I pressed down an adverse reaction (like I usually do), thinking, I don’t know what all the fuss is about.  I don’t know how anybody gets to be a particular age without the benefit of gaining a gender-fluid friend.  Without learning to run headlong into what at first makes them uncomfortable.  I ain’t never had a problem with what others fear or can’t quite adjust to—scared somehow their god will punish them for being kind-hearted or scared they might have to open their hearts again and again if they do it just this once (what a calamity that would be). 

I’ve been bound to different all my life.  Been taught to cry over other folk’s pain—to the extent of ignoring my own.  At six, Mama sat me and my brother in front of I Shall Fight No More Forever.  We boo hoo hooed, the sympathies of Janis Ian and Ritchie Havens compositions planted deep in the in our stereophonic memories.    

I can roll with just about anything.  Gender-neutral bathroom—ptsshh—ahhhh.  No biggie. We’ve been trans friendly! 

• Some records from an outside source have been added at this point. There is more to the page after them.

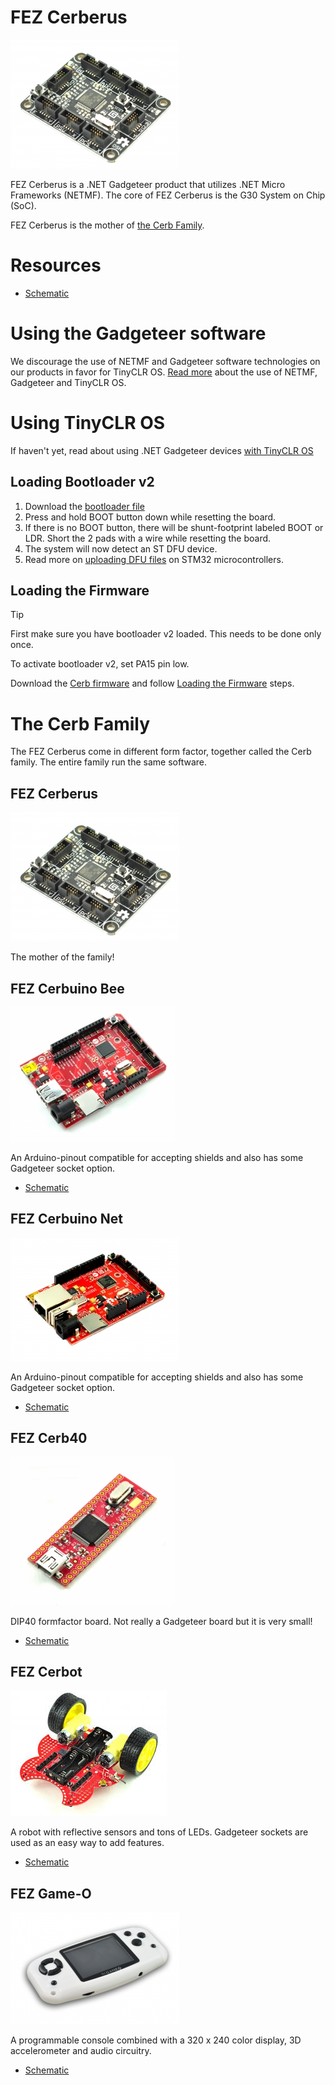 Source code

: # FEZ Cerberus

![FEZ Cerberus](images/fez_cerberus.jpg)

FEZ Cerberus is a .NET Gadgeteer product that utilizes .NET Micro Frameworks (NETMF). The core of FEZ Cerberus is the G30 System on Chip (SoC).

FEZ Cerberus is the mother of [the Cerb Family]().

# Resources
* [Schematic](http://files.ghielectronics.com/downloads/Schematics/FEZ/FEZ%20Cerberus%20Schematic.pdf)

# Using the Gadgeteer software
We discourage the use of NETMF and Gadgeteer software technologies on our products in favor for TinyCLR OS. [Read more](intro.md) about the use of NETMF, Gadgeteer and TinyCLR OS.

# Using TinyCLR OS
If haven't yet, read about using .NET Gadgeteer devices [with TinyCLR OS](intro.md#with-tinyclr-os)

## Loading Bootloader v2
1. Download the [bootloader file](../../loaders/ghi_bootloader.md#cerb)
2. Press and hold BOOT button down while resetting the board. 
3. If there is no BOOT button, there will be shunt-footprint labeled BOOT or LDR. Short the 2 pads with a wire while resetting the board.
4. The system will now detect an ST DFU device.
5. Read more on [uploading DFU files](/hardware/loaders/stm32_bootloader.md#uploading-dfu-files) on STM32 microcontrollers.

## Loading the Firmware

> [!Tip]
> First make sure you have bootloader v2 loaded. This needs to be done only once.

To activate bootloader v2, set PA15 pin low.

Download the [Cerb firmware](../../../tinyclr/downloads.md#cerb) and follow [Loading the Firmware](../../loaders/ghi_bootloader.md#loading-the-firmware) steps.

# The Cerb Family
The FEZ Cerberus come in different form factor, together called the Cerb family. The entire family run the same software.

## FEZ Cerberus
![FEZ Cerberus](images/fez_cerberus.jpg) 

The mother of the family!

## FEZ Cerbuino Bee
![FEZ Cerbuino Bee](images/fez_cerbuino_bee.jpg) 

An Arduino-pinout compatible for accepting shields and also has some Gadgeteer socket option.

* [Schematic](http://files.ghielectronics.com/downloads/Schematics/FEZ/FEZ%20Cerbuino%20BeeSchematic%20.pdf)

## FEZ Cerbuino Net
![FEZ Cerbuino Net](images/fez_cerbuino_net.jpg)

An Arduino-pinout compatible for accepting shields and also has some Gadgeteer socket option.

* [Schematic](http://files.ghielectronics.com/downloads/Schematics/FEZ/FEZ%20Cerbuino%20Net%20Schematic.pdf)

## FEZ Cerb40
![FEZ Cerb40](images/fez_cerb40.jpg)

DIP40 formfactor board. Not really a Gadgeteer board but it is very small!

* [Schematic](http://files.ghielectronics.com/downloads/Schematics/FEZ/FEZ%20Cerb40%20Schematic.pdf)

## FEZ Cerbot
![FEZ Cerbot](images/fez_cerbot.jpg)

A robot with reflective sensors and tons of LEDs. Gadgeteer sockets are used as an easy way to add features.

* [Schematic](http://files.ghielectronics.com/downloads/Schematics/FEZ/FEZ%20Cerbot%20Schematic.pdf)

## FEZ Game-O
![FEZ Cerbot](images/fez_game-o.jpg)

A programmable console combined with a 320 x 240 color display, 3D accelerometer and audio circuitry.

* [Schematic](http://files.ghielectronics.com/downloads/Schematics/FEZ/FEZ%20Gameo%20Schematic.pdf)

My first gender-non-conforming friend lived with my cousins and her name was Miss Herbert.  A family member.  Herbert talked with an intractable stutter and wore thin flowered housedresses and lived with my Aunt Mary’s whole family—(special close friend to my cousin Tanda).  Herbert’s parents threw her in the street.  There was my sweet-hearted Aunt Mary there to take her in.  Hallelujah.  The brave keep opening their hearts and their doors.  Cowards stand in their righteousness, trying to keep the world easy to understand.  Black and white.  This or that.  Most sensible folks realize everybody has to grow up eventually and accept what actually is.  Adjust.  The world is much bigger and more interesting than those Hollywood films wanted us to believe.  Most of us come to realize (when we imagine the billions of people and experiences in the world) that what we once thought was true can’t be true for everybody, neither for all time.  We get over ourselves.  We decide to be happy.  Let others be happy too. 

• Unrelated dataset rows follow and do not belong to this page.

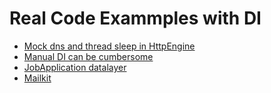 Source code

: # Real Code Exammples with DI
- [Mock dns and thread sleep in HttpEngine](https://dev.azure.com/Uptrends/Uptrends/_git/Uptrends/pullrequest/7055)
- [Manual DI can be cumbersome](https://dev.azure.com/Uptrends/_git/Uptrends?path=/Uptrends/SalesforceListener/SalesforceListenerFactory.cs)
- [JobApplication datalayer](https://dev.azure.com/Uptrends/Uptrends/_git/Uptrends/pullrequest/6434)
- [Mailkit](https://dev.azure.com/Uptrends/Uptrends/_git/Uptrends/pullrequest/6850?_a=files&path=/Uptrends/Uptrends.Messaging/MessageProcessorFactoryForEmail.cs)
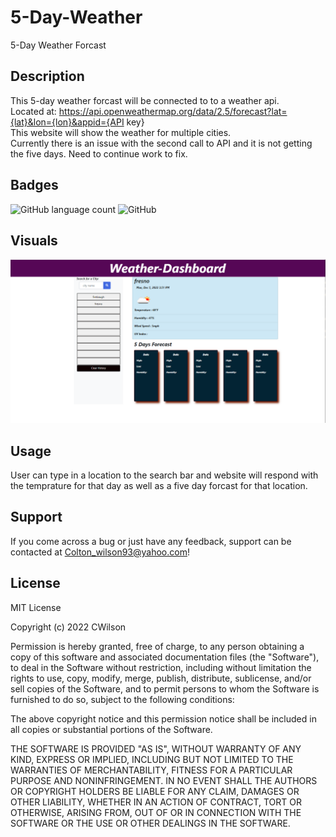 # 5-Day-Weather

5-Day Weather  Forcast


## Description

This 5-day weather forcast will be connected to to a weather api. 
<br>Located at: https://api.openweathermap.org/data/2.5/forecast?lat={lat}&lon={lon}&appid={API key}
<br>This website will show the weather for multiple cities. 
<br>Currently there is an issue with the second call to API and it is not getting the five days. Need to continue work to fix. 

## Badges

<img alt="GitHub language count" src="https://img.shields.io/github/languages/count/DJonJasmine/Generate-A-Unique-Password">

<img alt="GitHub" src="https://img.shields.io/github/license/DJonJasmine/Generate-A-Unique-Password">

## Visuals

![weather-dashboard-site](https://github.com/ColtonWilson/5-Day-Weather/blob/main/Screenshot%202022-12-05%20155209.png?raw=true)



## Usage

User can type in a location to the search bar and website will respond with the temprature for that day as well as a five day forcast for that location. 
 


## Support

If you come across a bug or just have any feedback, support can be contacted at Colton_wilson93@yahoo.com!


## License

MIT License

Copyright (c) 2022 CWilson

Permission is hereby granted, free of charge, to any person obtaining a copy
of this software and associated documentation files (the "Software"), to deal
in the Software without restriction, including without limitation the rights
to use, copy, modify, merge, publish, distribute, sublicense, and/or sell
copies of the Software, and to permit persons to whom the Software is
furnished to do so, subject to the following conditions:

The above copyright notice and this permission notice shall be included in all
copies or substantial portions of the Software.

THE SOFTWARE IS PROVIDED "AS IS", WITHOUT WARRANTY OF ANY KIND, EXPRESS OR
IMPLIED, INCLUDING BUT NOT LIMITED TO THE WARRANTIES OF MERCHANTABILITY,
FITNESS FOR A PARTICULAR PURPOSE AND NONINFRINGEMENT. IN NO EVENT SHALL THE
AUTHORS OR COPYRIGHT HOLDERS BE LIABLE FOR ANY CLAIM, DAMAGES OR OTHER
LIABILITY, WHETHER IN AN ACTION OF CONTRACT, TORT OR OTHERWISE, ARISING FROM,
OUT OF OR IN CONNECTION WITH THE SOFTWARE OR THE USE OR OTHER DEALINGS IN THE
SOFTWARE.
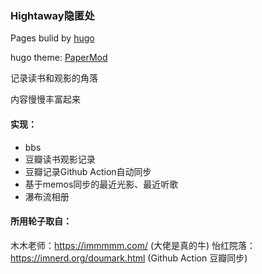 ### Hightaway隐匿处

Pages bulid by [hugo](https://gohugo.io/)

hugo theme: [PaperMod](https://github.com/adityatelange/hugo-PaperMod)

记录读书和观影的角落

内容慢慢丰富起来

#### 实现：
* bbs
* 豆瓣读书观影记录
* 豆瓣记录Github Action自动同步
* 基于memos同步的最近光影、最近听歌
* 瀑布流相册

#### 所用轮子取自：
木木老师：https://immmmm.com/ (大佬是真的牛)
怡红院落：https://imnerd.org/doumark.html (Github Action 豆瓣同步)

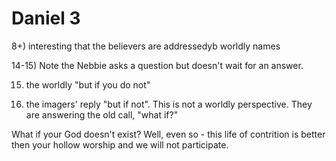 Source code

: # Daniel 3

8+) interesting that the believers are addressedyb worldly names


14-15) Note the Nebbie asks a question but doesn't wait for an answer.

15) the worldly "but if you do not"


18) the imagers' reply "but if not".
This is not a worldly perspective.
They are answering the old call, "what if?"

What if your God doesn't exist?
Well, even so - this life of contrition is better then your hollow worship and we will not participate.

That was how I decided to handle my experience with gender-neutral bathrooms.  But, when physically confronted with my decision, my gut response went straight back to Mrs. Hoffmeister’s kindergarten class, in 1973, where I was taught if a boy came in the girls’ restroom—something was terribly wrong.  My eyes bucked when I saw that dark haired, middle-aged, smiling man stumble out of the bathroom stall.  “Oh, snap.”  Then I remembered.  We are here together by re-design.  Relax.  He’s not here to attack you or sneak a peak. 

“Hi!’  My hand flew up.  Awkward. 

He said hi, looked at the floor, and scurried out. 

This man and I bumped into each other in the bathroom three separate times over the weekend.  We never got over our awkwardness.  Once, I saw his leg ease out of a shower stall as I exited the restroom stall.  I turned my head and shot out of that bathroom.  My mother refused the gender-neutral shower experience altogether.  “I’ll shower in Menen’s suite.”  Mama and Miss Herbert had been good friends; but she wasn’t ready to give up her bathroom space to a man.  Gender-fluid, gender-neutral, gender-non-conforming.  Didn’t matter to Mama.  I rolled with it—doesn’t make a difference to me.  But her actions said, “That’s fine for y’all.  I’m not ready yet.” 

We all let each other decide.  We all made our own decisions.  I have to think of and thank Miss Herbert for that.  Wasn't any confusion about everyone's autonomy, nor our acceptance.  

Now, I must add:  I warned my daughter’s father (a black man) to be completely aware of the situation he was walking into.  Society is changing; many aspects of it however, remain reflexively familiar.